Our Minister of International Relations and Cooperation Naledi Pandor certainly thinks it’s odd. But then again, she is cosseted by blue light convoys in her luxury German state sedan, buttressed by SAP VIP protection and gated ministerial estates complete with well-fed diesel generators. Much like Marie Antoinette, Pandor’s take on the lived lives of her and Cyril Ramaphosa’s subjects is removed from reality.

As it is, the rest of us have been stocking up for ages, opting out if we can afford to or investing in tinned food or long-life milk if we can’t. We might not have hotels that we have identified in times of need for shelter from the rampaging mobs, but most of us have earmarked pubs and taverns who will be able to show the sports matches during load shedding and supply ice-cold beer too.

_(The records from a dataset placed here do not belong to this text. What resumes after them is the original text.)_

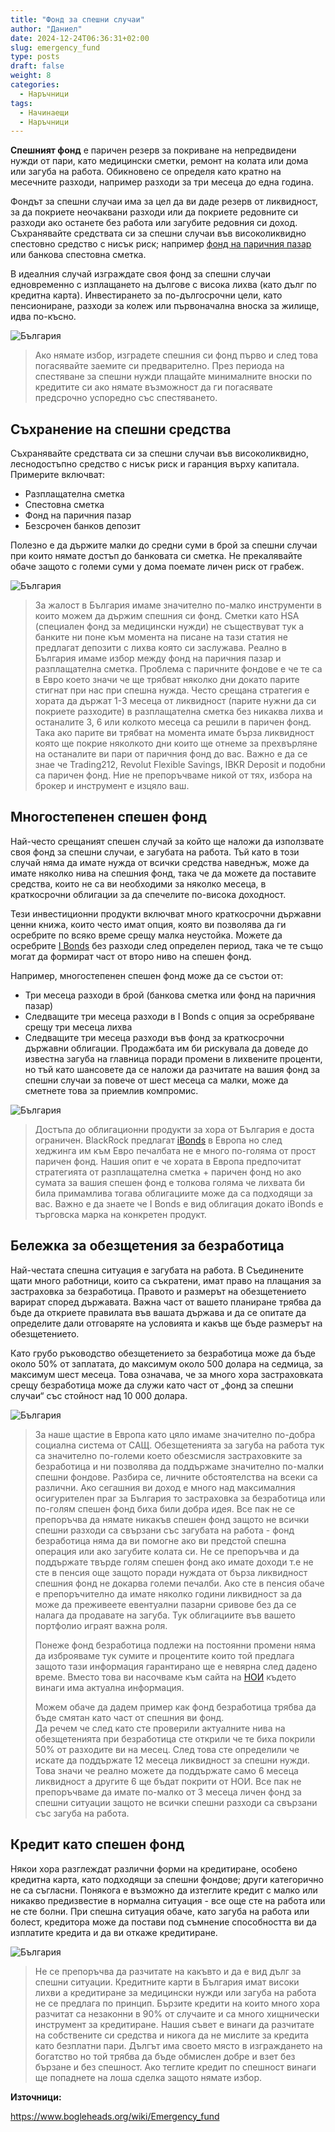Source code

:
 ```yaml
---
title: "Фонд за спешни случаи"
author: "Даниел"
date: 2024-12-24T06:36:31+02:00
slug: emergency_fund
type: posts
draft: false
weight: 8
categories:
  - Наръчници
tags:
  - Начинаещи
  - Наръчници
---
```


**Спешният фонд** е паричен резерв за покриване на непредвидени нужди от пари, като медицински сметки, ремонт на колата или дома или загуба на работа. Обикновено се определя като кратно на месечните разходи, например разходи за три месеца до една година.

Фондът за спешни случаи има за цел да ви даде резерв от ликвидност, за да покриете неочаквани разходи или да покриете редовните си разходи ако останете без работа или загубите редовния си доход. Съхранявайте средствата си за спешни случаи във високоликвидно спестовно средство с нисък риск; например [фонд на паричния пазар](/dict/money_market_fund) или банкова спестовна сметка.

В идеалния случай изграждате своя фонд за спешни случаи едновременно с изплащането на дългове с висока лихва (като дълг по кредитна карта). Инвестирането за по-дългосрочни цели, като пенсиониране, разходи за колеж или първоначална вноска за жилище, идва по-късно.

![България](/img/bgflag.png)

> Ако нямате избор, изградете спешния си фонд първо и след това погасявайте заемите си предварително. През периода на спестяване за спешни нужди плащайте минималните вноски по кредитите си ако нямате възможност да ги погасявате предсрочно успоредно със спестяването.

## Съхранение на спешни средства

Съхранявайте средствата си за спешни случаи във високоликвидно, леснодостъпно средство с нисък риск и гаранция върху капитала. Примерите включват:

-   Разплащателна сметка
-   Спестовна сметка
-   Фонд на паричния пазар
-   Безсрочен банков депозит

Полезно е да държите малки до средни суми в брой за спешни случаи при които нямате достъп до банковата си сметка. Не прекалявайте обаче защото с големи суми у дома поемате личен риск от грабеж.

![България](/img/bgflag.png)
> За жалост в България имаме значително по-малко инструменти в които можем да държим спешния си фонд. Сметки като HSA (специален фонд за медицински нужди) не съществуват тук а банките ни поне към момента на писане на тази статия не предлагат депозити с лихва която си заслужава. Реално в България имаме избор между фонд на паричния пазар и разплащателна сметка. Проблема с паричните фондове е че те са в Евро което значи че ще трябват няколко дни докато парите стигнат при нас при спешна нужда. Често срещана стратегия е хората да държат 1-3 месеца от ликвидност (парите нужни да си покриете разходите) в разплащателна сметка без никаква лихва и останалите 3, 6 или колкото месеца са решили в паричен фонд. Така ако парите ви трябват на момента имате бърза ликвидност която ще покрие няколкото дни които ще отнеме за прехвърляне на останалите ви пари от паричния фонд до вас. Важно е да се знае че Trading212, Revolut Flexible Savings, IBKR Deposit и подобни са паричен фонд. Ние не препоръчваме никой от тях, избора на брокер и инструмент е изцяло ваш.

## Многостепенен спешен фонд

Най-често срещаният спешен случай за който ще наложи да използвате своя фонд за спешни случаи, е загубата на работа. Тъй като в този случай няма да имате нужда от всички средства наведнъж, може да имате няколко нива на спешния фонд, така че да можете да поставите средства, които не са ви необходими за няколко месеца, в краткосрочни облигации за да спечелите по-висока доходност.

Тези инвестиционни продукти включват много краткосрочни държавни ценни книжа, които често имат опция, която ви позволява да ги осребрите по всяко време срещу малка неустойка. Можете да осребрите [I Bonds](https://www.bogleheads.org/wiki/I_savings_bonds) без разходи след определен период, така че те също могат да формират част от второ ниво на спешен фонд.

Например, многостепенен спешен фонд може да се състои от:

-   Три месеца разходи в брой (банкова сметка или фонд на паричния пазар)
-   Следващите три месеца разходи в I Bonds с опция за осребряване срещу три месеца лихва
-   Следващите три месеца разходи във фонд за краткосрочни държавни облигации. Продажбата им би рискувала да доведе до известна загуба на главница поради промени в лихвените проценти, но тъй като шансовете да се наложи да разчитате на вашия фонд за спешни случаи за повече от шест месеца са малки, може да сметнете това за приемлив компромис.

![България](/img/bgflag.png)

> Достъпа до облигационни продукти за хора от България е доста ограничен. BlackRock предлагат [iBonds](https://www.ishares.com/uk/individual/en/themes/fixed-income/discover-ibonds-etfs?switchLocale=y&siteEntryPassthrough=true#compare) в Европа но след хеджинга им към Евро печалбата не e много по-голяма от прост паричен фонд. Нашия опит е че хората в Европа предпочитат стратегията от разплащателна сметка + паричен фонд но ако сумата за вашия спешен фонд е толкова голяма че лихвата би била примамлива тогава облигациите може да са подходящи за вас. Важно е да знаете че I Bonds е вид облигация докато iBonds е търговска марка на конкретен продукт. 

## Бележка за обезщетения за безработица

Най-честата спешна ситуация е загубата на работа. В Съединените щати много работници, които са съкратени, имат право на плащания за застраховка за безработица. Правото и размерът на обезщетението варират според държавата. Важна част от вашето планиране трябва да бъде да откриете правилата във вашата държава и да се опитате да определите дали отговаряте на условията и какъв ще бъде размерът на обезщетението.

Като грубо ръководство обезщетението за безработица може да бъде около 50% от заплатата, до максимум около 500 долара на седмица, за максимум шест месеца. Това означава, че за много хора застраховката срещу безработица може да служи като част от „фонд за спешни случаи“ със стойност над 10 000 долара.

![България](/img/bgflag.png)
> За наше щастие в Европа като цяло имаме значително по-добра социална система от САЩ. Обезщетенията за загуба на работа тук са значително по-големи което обезсмисля застраховките за безработица и ни позволява да поддържаме значително по-малки спешни фондове. Разбира се, личните обстоятелства на всеки са различни. Ако сегашния ви доход е много над максималния осигурителен праг за България то застраховка за безработица или по-голям спешен фонд биха били добра идея. Все пак не се препоръчва да нямате никакъв спешен фонд защото не всички спешни разходи са свързани със загубата на работа - фонд безработица няма да ви помогне ако ви предстой спешна операция или ако загубите колата си. Не се препоръчва и да поддържате твърде голям спешен фонд ако имате доходи т.е не сте в пенсия още защото поради нуждата от бърза ликвидност спешния фонд не докарва големи печалби. Ако сте в пенсия обаче е препоръчително да имате няколко години ликвидност за да може да преживеете евентуални пазарни сривове без да се налага да продавате на загуба. Тук облигациите във вашето портфолио играят важна роля.  
>
> Понеже фонд безработица подлежи на постоянни промени няма да изброяваме тук сумите и процентите които той предлага защото тази информация гарантирано ще е невярна след дадено време. Вместо това ви насочваме към сайта на [НОИ](https://nssi.bg/fizicheski-lica/po-bg-zakonodatelstvo/pri-bezrabotitsa/parichni-obezshteteniya-za-bezrabotista-po-kso/) където винаги има актуална информация.  
> 
> Можем обаче да дадем пример как фонд безработица трябва да бъде смятан като част от спешния ви фонд.  
Да речем че след като сте проверили актуалните нива на обезщетенията при безработица сте открили че те биха покрили 50% от разходите ви на месец. След това сте определили че искате да поддържате 12 месеца ликвидност за спешни нужди. Това значи че реално можете да поддържате само 6 месеца ликвидност а другите 6 ще бъдат покрити от НОИ. Все пак не препоръчваме да имате по-малко от 3 месеца личен фонд за спешни ситуации защото не всички спешни разходи са свързани със загуба на работа.

## Кредит като спешен фонд

Някои хора разглеждат различни форми на кредитиране, особено кредитна карта, като подходящи за спешни фондове; други категорично не са съгласни. Понякога е възможно да изтеглите кредит с малко или никакво предизвестие в нормална ситуация - все още сте на работа или не сте болни. При спешна ситуация обаче, като загуба на работа или болест, кредитора може да постави под съмнение способността ви да изплатите кредита и да ви откаже кредитиране.

![България](/img/bgflag.png)
> Не се препоръчва да разчитате на какъвто и да е вид дълг за спешни ситуации. Кредитните карти в България имат високи лихви а кредитиране за медицински нужди или загуба на работа не се предлага по принцип. Бързите кредити на които много хора разчитат са незаконни в 90% от случаите и са много хищнически инструмент за кредитиране. Нашия съвет е винаги да разчитате на собствените си средства и никога да не мислите за кредита като безплатни пари. Дългът има своето място в изграждането на богатство но той трябва да бъде обмислен добре и взет без бързане и без спешност. Ако теглите кредит по спешност винаги ще попаднете на лоша сделка защото нямате избор.


**Източници:**

https://www.bogleheads.org/wiki/Emergency_fund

The Presidency isn’t so sure … Cyril the Immaculate completed his journey to Cyril the Emasculate this week. From Cyril the Meek, he made a valiant bid for Cyril the Sage, recasting our international greylisting as an opportunity to learn. Effectively being greylisted means the adults in the rest of the world can’t trust us to investigate financial crimes. Ordinary South Africans need no reminding. If you live in the townships, the cops are a dead loss and if you live in the suburbs, the cops do little more than issue docket numbers so that you can claim from insurance. Speaking of which, insurers are now refusing to underwrite losses from power surges caused by load shedding.

These are all learnings for us to take to heart. But the lessons don’t end there. After promising to address load shedding and even appoint a brand new “minister of electricity”, we learnt this week that Cyril the Emasculate believes he does not have a legal duty to end load shedding. Apparently, that’s the job of the municipalities.

We are the unled in danger of becoming the undead. In Westbury, it’s happening already; a massive Hobbesian state of nature where everything gets shed: power, water, police. And 13 people shot at the weekend. Two dead. Not a peep out of the government, but thankfully no banal utterances from the Twat in the Hat either.

Did the US embassy get us confused with Westbury – or is Westbury what we are fast becoming?

* Kevin Ritchie is a seasoned former newspaper editor and current media consultant. He writes the weekly Carping Point column.